**Exercise goal:** Below are records; count the lines in them that hold "commands" and give only the count.
%%
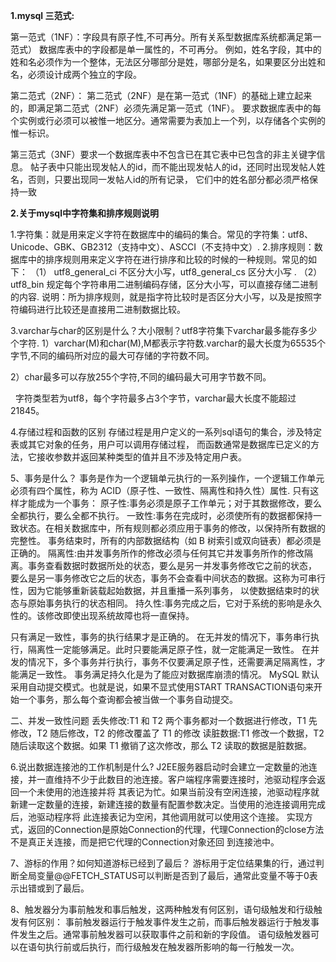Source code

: **1.mysql 三范式:**

   第一范式（1NF）：字段具有原子性,不可再分。所有关系型数据库系统都满足第一范式）
        	数据库表中的字段都是单一属性的，不可再分。
        	例如，姓名字段，其中的姓和名必须作为一个整体，无法区分哪部分是姓，哪部分是名，如果要区分出姓和名，必须设计成两个独立的字段。
        
   第二范式（2NF）：
        第二范式（2NF）是在第一范式（1NF）的基础上建立起来的，即满足第二范式（2NF）必须先满足第一范式（1NF）。
        要求数据库表中的每个实例或行必须可以被惟一地区分。通常需要为表加上一个列，以存储各个实例的惟一标识。
   
   第三范式（3NF）要求一个数据库表中不包含已在其它表中已包含的非主关键字信息。
        帖子表中只能出现发帖人的id，而不能出现发帖人的id，还同时出现发帖人姓名，否则，只要出现同一发帖人id的所有记录，
        它们中的姓名部分都必须严格保持一致

**2.关于mysql中字符集和排序规则说明**

   1.字符集：就是用来定义字符在数据库中的编码的集合。常见的字符集：utf8、Unicode、GBK、GB2312（支持中文）、ASCCI（不支持中文）.
   2.排序规则：数据库中的排序规则用来定义字符在进行排序和比较的时候的一种规则。常见的如下： 
       （1） utf8_general_ci 不区分大小写，utf8_general_cs 区分大小写 .
       （2） utf8_bin 规定每个字符串用二进制编码存储，区分大小写，可以直接存储二进制的内容.
   说明：所为排序规则，就是指字符比较时是否区分大小写，以及是按照字符编码进行比较还是直接用二进制数据比较。

3.varchar与char的区别是什么？大小限制？utf8字符集下varchar最多能存多少个字符.
   1）varchar(M)和char(M),M都表示字符数.varchar的最大长度为65535个字节,不同的编码所对应的最大可存储的字符数不同。
   
   2）char最多可以存放255个字符,不同的编码最大可用字节数不同。
   
      字符类型若为utf8，每个字符最多占3个字节，varchar最大长度不能超过21845。
 
4.存储过程和函数的区别
   存储过程是用户定义的一系列sql语句的集合，涉及特定表或其它对象的任务，用户可以调用存储过程，
   而函数通常是数据库已定义的方法，它接收参数并返回某种类型的值并且不涉及特定用户表。
   
5、事务是什么？
   事务是作为一个逻辑单元执行的一系列操作，一个逻辑工作单元必须有四个属性，称为 ACID（原子性、一致性、隔离性和持久性）属性.
   只有这样才能成为一个事务：
   原子性:事务必须是原子工作单元；对于其数据修改，要么全都执行，要么全都不执行。
   一致性:事务在完成时，必须使所有的数据都保持一致状态。在相关数据库中，所有规则都必须应用于事务的修改，以保持所有数据的完整性。
         事务结束时，所有的内部数据结构（如 B 树索引或双向链表）都必须是正确的。
   隔离性:由并发事务所作的修改必须与任何其它并发事务所作的修改隔离。事务查看数据时数据所处的状态，要么是另一并发事务修改它之前的状态，
         要么是另一事务修改它之后的状态，事务不会查看中间状态的数据。这称为可串行性，因为它能够重新装载起始数据，并且重播一系列事务，
         以使数据结束时的状态与原始事务执行的状态相同。
   持久性:事务完成之后，它对于系统的影响是永久性的。该修改即使出现系统故障也将一直保持。
   
   只有满足一致性，事务的执行结果才是正确的。
   在无并发的情况下，事务串行执行，隔离性一定能够满足。此时只要能满足原子性，就一定能满足一致性。
   在并发的情况下，多个事务并行执行，事务不仅要满足原子性，还需要满足隔离性，才能满足一致性。
   事务满足持久化是为了能应对数据库崩溃的情况。
   MySQL 默认采用自动提交模式。也就是说，如果不显式使用START TRANSACTION语句来开始一个事务，那么每个查询都会被当做一个事务自动提交。
   
   二、并发一致性问题
      丢失修改:T1 和 T2 两个事务都对一个数据进行修改，T1 先修改，T2 随后修改，T2 的修改覆盖了 T1 的修改
      读脏数据:T1 修改一个数据，T2 随后读取这个数据。如果 T1 撤销了这次修改，那么 T2 读取的数据是脏数据。
   
   
    
6.说出数据连接池的工作机制是什么? 
   J2EE服务器启动时会建立一定数量的池连接，并一直维持不少于此数目的池连接。客户端程序需要连接时，池驱动程序会返回一个未使用的池连接并将
   其表记为忙。如果当前没有空闲连接，池驱动程序就新建一定数量的连接，新建连接的数量有配置参数决定。当使用的池连接调用完成后，池驱动程序将
   此连接表记为空闲，其他调用就可以使用这个连接。 
   实现方式，返回的Connection是原始Connection的代理，代理Connection的close方法不是真正关连接，而是把它代理的Connection对象还回
   到连接池中。

7、游标的作用？如何知道游标已经到了最后？
   游标用于定位结果集的行，通过判断全局变量@@FETCH_STATUS可以判断是否到了最后，通常此变量不等于0表示出错或到了最后。

8、触发器分为事前触发和事后触发，这两种触发有何区别，语句级触发和行级触发有何区别：
   事前触发器运行于触发事件发生之前，而事后触发器运行于触发事件发生之后。通常事前触发器可以获取事件之前和新的字段值。
   语句级触发器可以在语句执行前或后执行，而行级触发在触发器所影响的每一行触发一次。
        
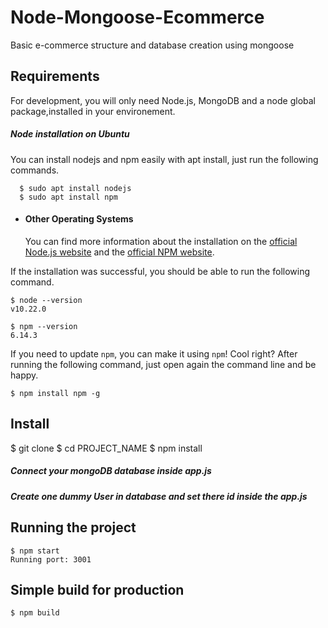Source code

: # Node-Mongoose-Ecommerce
Basic e-commerce structure and database creation using mongoose

## Requirements

For development, you will only need Node.js, MongoDB and  a node global package,installed in your environement.

 ##### Node installation on Ubuntu

  You can install nodejs and npm easily with apt install, just run the following commands.

      $ sudo apt install nodejs
      $ sudo apt install npm

- #### Other Operating Systems
  You can find more information about the installation on the [official Node.js website](https://nodejs.org/) and the [official NPM website](https://npmjs.org/).

If the installation was successful, you should be able to run the following command.

    $ node --version
    v10.22.0

    $ npm --version
    6.14.3

If you need to update `npm`, you can make it using `npm`! Cool right? After running the following command, just open again the command line and be happy.

    $ npm install npm -g

## Install

$ git clone 
$ cd PROJECT_NAME
$ npm install

 ##### Connect your mongoDB database inside app.js
 ##### Create one dummy User in database and set there id inside the app.js

## Running the project

    $ npm start
    Running port: 3001

## Simple build for production

    $ npm build
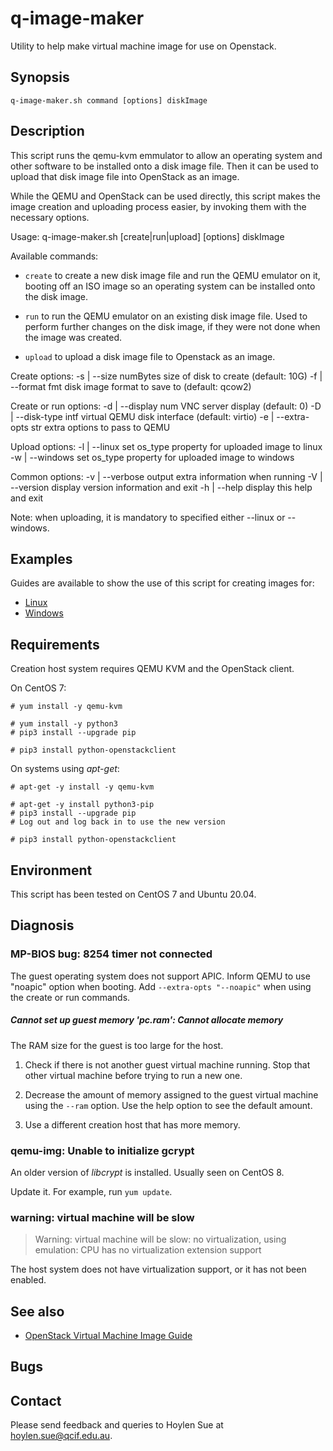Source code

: q-image-maker
=============

Utility to help make virtual machine image for use on Openstack.

Synopsis
--------

    q-image-maker.sh command [options] diskImage

Description
-----------

This script runs the qemu-kvm emmulator to allow an operating system
and other software to be installed onto a disk image file.  Then it
can be used to upload that disk image file into OpenStack as an image.

While the QEMU and OpenStack can be used directly, this script makes
the image creation and uploading process easier, by invoking them with
the necessary options.

Usage: q-image-maker.sh [create|run|upload] [options] diskImage

Available commands:

- `create` to create a new disk image file and run the QEMU emulator on it,
  booting off an ISO image so an operating system can be installed onto the
  disk image.

- `run` to run the QEMU emulator on an existing disk image file. Used
  to perform further changes on the disk image, if they were not done
  when the image was created.

- `upload` to upload a disk image file to Openstack as an image.

Create options:
  -s | --size numBytes   size of disk to create (default: 10G)
  -f | --format fmt      disk image format to save to (default: qcow2)

Create or run options:
  -d | --display num     VNC server display (default: 0)
  -D | --disk-type intf  virtual QEMU disk interface (default: virtio)
  -e | --extra-opts str  extra options to pass to QEMU

Upload options:
  -l | --linux           set os_type property for uploaded image to linux
  -w | --windows         set os_type property for uploaded image to windows

Common options:
  -v | --verbose         output extra information when running
  -V | --version         display version information and exit
  -h | --help            display this help and exit


Note: when uploading, it is mandatory to specified either --linux or --windows.

Examples
--------

Guides are available to show the use of this script for creating
images for:

- [Linux](README-linux.md)
- [Windows](README-windows.md)

Requirements
------------

Creation host system requires QEMU KVM and the OpenStack client.

On CentOS 7:

    # yum install -y qemu-kvm

    # yum install -y python3
    # pip3 install --upgrade pip

    # pip3 install python-openstackclient

On systems using _apt-get_:

    # apt-get -y install -y qemu-kvm

    # apt-get -y install python3-pip
    # pip3 install --upgrade pip
    # Log out and log back in to use the new version

    # pip3 install python-openstackclient


Environment
-----------

This script has been tested on CentOS 7 and Ubuntu 20.04.

Diagnosis
---------

### MP-BIOS bug: 8254 timer not connected

The guest operating system does not support APIC.  Inform QEMU to use
"noapic" option when booting.  Add `--extra-opts "--noapic"` when
using the create or run commands.

#####  Cannot set up guest memory 'pc.ram': Cannot allocate memory

The RAM size for the guest is too large for the host.

1. Check if there is not another guest virtual machine running. Stop
   that other virtual machine before trying to run a new one.

2. Decrease the amount of memory assigned to the guest virtual machine
   using the `--ram` option. Use the help option to see the default
   amount.

3. Use a different creation host that has more memory.

### qemu-img: Unable to initialize gcrypt

An older version of _libcrypt_ is installed. Usually seen on CentOS 8.

Update it. For example, run `yum update`.

### warning: virtual machine will be slow

> Warning: virtual machine will be slow: no virtualization, using
> emulation: CPU has no virtualization extension support

The host system does not have virtualization support, or it has not
been enabled.

See also
--------

- [OpenStack Virtual Machine Image Guide](http://docs.openstack.org/image-guide/content/ch_preface.html)

Bugs
----

Contact
-------

Please send feedback and queries to Hoylen Sue at <hoylen.sue@qcif.edu.au>.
%%
**Expected answer:** 3